Proposed rule burdens operators, hurts residents, Florida Argentum says
Officials with Florida Argentum have filed a legal challenge to a proposed rule that they say would financially burden assisted living operators in the Sunshine State and have several negative effects on residents and their families while not recognizing differences between assisted living and skilled nursing.
The case relates to HB 1001, also known as the Assisted Living Reform Bill, which was passed in 2015 and is undergoing a rulemaking process before some of its provisions can go into effect.
The matter is important to operators across the country, Florida Argentum President and CEO Gail Matillo told McKnight's Senior Living, because Florida is a bellwether state with one of the highest numbers of assisted living communities.
The organization disagrees with the state's interpretation of its own authority and ultimately seeks to limit the power of state agencies to create policies that are deemed not to be supported by statute.
“Some of the rule does not seem very home-like for residential care,” said Susan Anderson, vice president of public policy at Florida Argentum. “It's more institutional in nature, so we see the creep of nursing home-style [regulation] coming down into assisted living, where it's not appropriate. You can imagine the state surveyors, they get all the training on nursing homes, so they just want to move it along to the assisted living side also.”

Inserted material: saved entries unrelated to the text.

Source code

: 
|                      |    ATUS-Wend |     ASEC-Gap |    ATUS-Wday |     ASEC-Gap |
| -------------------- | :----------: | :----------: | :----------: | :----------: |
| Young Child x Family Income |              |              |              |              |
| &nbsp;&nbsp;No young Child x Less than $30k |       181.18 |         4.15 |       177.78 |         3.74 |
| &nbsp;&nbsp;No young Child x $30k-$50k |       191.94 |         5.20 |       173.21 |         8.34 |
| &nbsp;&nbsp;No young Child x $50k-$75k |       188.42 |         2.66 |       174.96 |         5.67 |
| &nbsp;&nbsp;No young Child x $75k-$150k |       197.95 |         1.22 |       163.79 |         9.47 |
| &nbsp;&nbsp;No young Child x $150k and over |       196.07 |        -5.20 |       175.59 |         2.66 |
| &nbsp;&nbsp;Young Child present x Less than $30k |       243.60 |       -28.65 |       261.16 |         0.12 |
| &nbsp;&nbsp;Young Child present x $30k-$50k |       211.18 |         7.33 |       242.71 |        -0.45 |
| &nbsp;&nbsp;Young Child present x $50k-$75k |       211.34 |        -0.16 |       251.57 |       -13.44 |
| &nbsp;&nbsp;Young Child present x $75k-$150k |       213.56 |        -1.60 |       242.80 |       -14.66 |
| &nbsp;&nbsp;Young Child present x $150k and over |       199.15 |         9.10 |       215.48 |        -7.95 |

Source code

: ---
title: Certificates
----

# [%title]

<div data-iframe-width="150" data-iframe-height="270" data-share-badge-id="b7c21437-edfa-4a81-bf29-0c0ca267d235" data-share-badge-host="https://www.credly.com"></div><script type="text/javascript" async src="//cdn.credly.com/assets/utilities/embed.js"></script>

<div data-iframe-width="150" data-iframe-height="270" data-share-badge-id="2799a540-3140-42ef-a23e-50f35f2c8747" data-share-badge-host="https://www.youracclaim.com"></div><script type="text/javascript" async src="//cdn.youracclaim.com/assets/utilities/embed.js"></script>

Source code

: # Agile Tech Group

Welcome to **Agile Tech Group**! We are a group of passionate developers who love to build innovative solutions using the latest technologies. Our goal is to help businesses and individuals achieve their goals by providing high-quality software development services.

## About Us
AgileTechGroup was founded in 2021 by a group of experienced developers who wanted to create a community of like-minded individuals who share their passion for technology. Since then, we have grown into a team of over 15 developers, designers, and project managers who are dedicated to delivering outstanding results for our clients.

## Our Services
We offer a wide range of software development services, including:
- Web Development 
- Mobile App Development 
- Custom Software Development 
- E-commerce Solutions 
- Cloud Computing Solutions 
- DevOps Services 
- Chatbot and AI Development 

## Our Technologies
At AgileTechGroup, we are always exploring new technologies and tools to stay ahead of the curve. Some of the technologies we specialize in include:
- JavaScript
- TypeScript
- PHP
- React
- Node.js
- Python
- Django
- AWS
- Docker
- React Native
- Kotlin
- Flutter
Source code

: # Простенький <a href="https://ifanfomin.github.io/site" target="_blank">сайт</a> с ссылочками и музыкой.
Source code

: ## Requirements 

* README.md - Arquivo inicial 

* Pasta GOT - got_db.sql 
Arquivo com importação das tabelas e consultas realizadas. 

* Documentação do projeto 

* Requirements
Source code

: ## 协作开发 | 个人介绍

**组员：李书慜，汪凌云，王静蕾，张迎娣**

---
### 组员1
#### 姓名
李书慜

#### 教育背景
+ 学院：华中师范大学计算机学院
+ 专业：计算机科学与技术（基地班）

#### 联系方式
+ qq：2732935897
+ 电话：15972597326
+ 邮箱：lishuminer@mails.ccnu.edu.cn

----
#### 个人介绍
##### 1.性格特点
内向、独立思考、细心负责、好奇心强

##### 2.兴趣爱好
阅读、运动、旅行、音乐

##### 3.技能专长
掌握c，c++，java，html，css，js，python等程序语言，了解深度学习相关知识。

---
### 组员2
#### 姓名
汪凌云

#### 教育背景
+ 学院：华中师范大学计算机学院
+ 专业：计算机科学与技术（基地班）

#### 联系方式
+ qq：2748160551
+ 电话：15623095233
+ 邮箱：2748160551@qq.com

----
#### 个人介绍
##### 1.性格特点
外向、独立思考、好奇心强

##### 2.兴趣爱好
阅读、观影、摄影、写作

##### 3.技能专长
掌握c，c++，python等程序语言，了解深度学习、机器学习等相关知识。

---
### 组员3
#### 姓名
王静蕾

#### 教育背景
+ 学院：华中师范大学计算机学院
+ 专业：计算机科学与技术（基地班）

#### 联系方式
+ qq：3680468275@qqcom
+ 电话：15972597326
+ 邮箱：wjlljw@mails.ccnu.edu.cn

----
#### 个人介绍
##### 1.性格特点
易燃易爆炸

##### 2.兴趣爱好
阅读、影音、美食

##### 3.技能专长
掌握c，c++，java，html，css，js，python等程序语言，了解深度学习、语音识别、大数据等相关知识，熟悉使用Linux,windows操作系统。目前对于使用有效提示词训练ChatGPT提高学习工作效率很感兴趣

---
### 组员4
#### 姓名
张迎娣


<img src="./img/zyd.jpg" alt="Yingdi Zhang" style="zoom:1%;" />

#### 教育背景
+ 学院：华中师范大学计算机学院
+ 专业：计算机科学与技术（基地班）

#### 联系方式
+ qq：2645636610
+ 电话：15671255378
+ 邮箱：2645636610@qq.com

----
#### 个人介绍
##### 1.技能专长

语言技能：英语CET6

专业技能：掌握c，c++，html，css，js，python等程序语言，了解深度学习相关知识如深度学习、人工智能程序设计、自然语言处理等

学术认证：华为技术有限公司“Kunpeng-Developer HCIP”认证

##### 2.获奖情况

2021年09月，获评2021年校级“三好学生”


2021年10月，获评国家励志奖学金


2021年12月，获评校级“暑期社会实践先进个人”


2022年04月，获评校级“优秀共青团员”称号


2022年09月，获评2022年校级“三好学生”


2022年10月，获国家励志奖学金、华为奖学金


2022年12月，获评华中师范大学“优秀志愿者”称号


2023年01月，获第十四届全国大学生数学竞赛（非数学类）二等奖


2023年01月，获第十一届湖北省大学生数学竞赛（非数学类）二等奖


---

Florida Argentum maintains that the rule proposed by the state Department of Elder Affairs would prevent seniors from aging in place if they have certain medical conditions, by establishing requirements that most assisted living communities would not be able to meet.
For instance, Anderson said, a resident who had been treated in the hospital for a urinary tract infection and needs IV therapy with antibiotics upon discharge could receive such services if living in a single-family home, but “the majority of assisted living communities in Florida would not be able to comply, and that individual would not be able to receive their services at the assisted living community — at their home,” she said. “Where does this person go? At this point, the ALF is their home, so would they have to go to a rehab facility, a skilled nursing facility, just for this, something you can get in your home normally?”
The organization also said that the proposed rule attempts to apply Florida Medicaid requirements to all operators, regardless of whether residents are enrolled in Medicaid. For instance, Anderson said, communities would be required to assess all incoming residents' instrumental activities of daily living and develop a plans of care upon admission.
“There are several other instances where those types of Medicaid requirements are now creeping into the rules, and it places regulatory burden on the vast majority of the operators and the residents who don't receive any public funding,” she said. “It's a convenience for the state agency, but that's not a basis to make a rule that applies to everybody.”
For communities, Anderson said, the change, if finalized as written, could bring additional liability. For residents, she added, the change could lead to increased rates as many communities add nurses to their staffs and spend time developing plans of care that may not be needed.
The proposed rule, if finalized as-is, also could lock residents into a set of services that may be difficult to alter, Anderson said, because the plan of care would be seen as a contract.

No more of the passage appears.